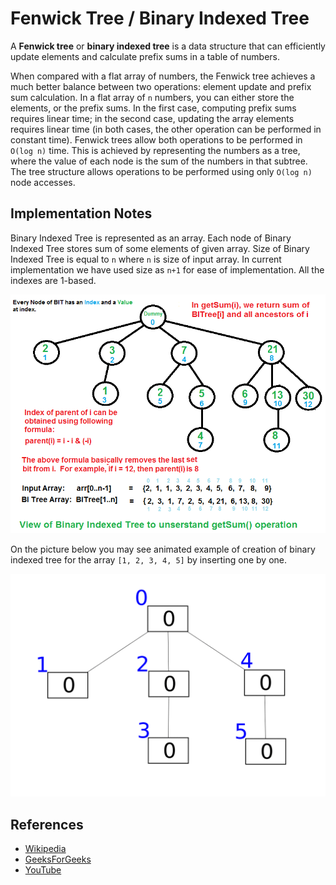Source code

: # Fenwick Tree / Binary Indexed Tree

A **Fenwick tree** or **binary indexed tree** is a data
structure that can efficiently update elements and
calculate prefix sums in a table of numbers.

When compared with a flat array of numbers, the Fenwick tree achieves a
much better balance between two operations: element update and prefix sum
calculation. In a flat array of `n` numbers, you can either store the elements,
or the prefix sums. In the first case, computing prefix sums requires linear
time; in the second case, updating the array elements requires linear time
(in both cases, the other operation can be performed in constant time).
Fenwick trees allow both operations to be performed in `O(log n)` time.
This is achieved by representing the numbers as a tree, where the value of
each node is the sum of the numbers in that subtree. The tree structure allows
operations to be performed using only `O(log n)` node accesses.

## Implementation Notes

Binary Indexed Tree is represented as an array. Each node of Binary Indexed Tree
stores sum of some elements of given array. Size of Binary Indexed Tree is equal
to `n` where `n` is size of input array. In current implementation we have used
size as `n+1` for ease of implementation. All the indexes are 1-based.

![Binary Indexed Tree](../assets/BITSum.png)

On the picture below you may see animated example of
creation of binary indexed tree for the
array `[1, 2, 3, 4, 5]` by inserting one by one.

![Fenwick Tree](../assets/BITDemo.gif)

## References

- [Wikipedia](https://en.wikipedia.org/wiki/Fenwick_tree)
- [GeeksForGeeks](https://www.geeksforgeeks.org/binary-indexed-tree-or-fenwick-tree-2/)
- [YouTube](https://www.youtube.com/watch?v=CWDQJGaN1gY&index=18&t=0s&list=PLLXdhg_r2hKA7DPDsunoDZ-Z769jWn4R8)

######

● **DIRECTIONS FOR THIS TASK**
Copy out every line of the listing where the word "sums" occurs.

● **EXERCISE RESULT**
calculate prefix sums in a table of numbers.
or the prefix sums. In the first case, computing prefix sums requires linear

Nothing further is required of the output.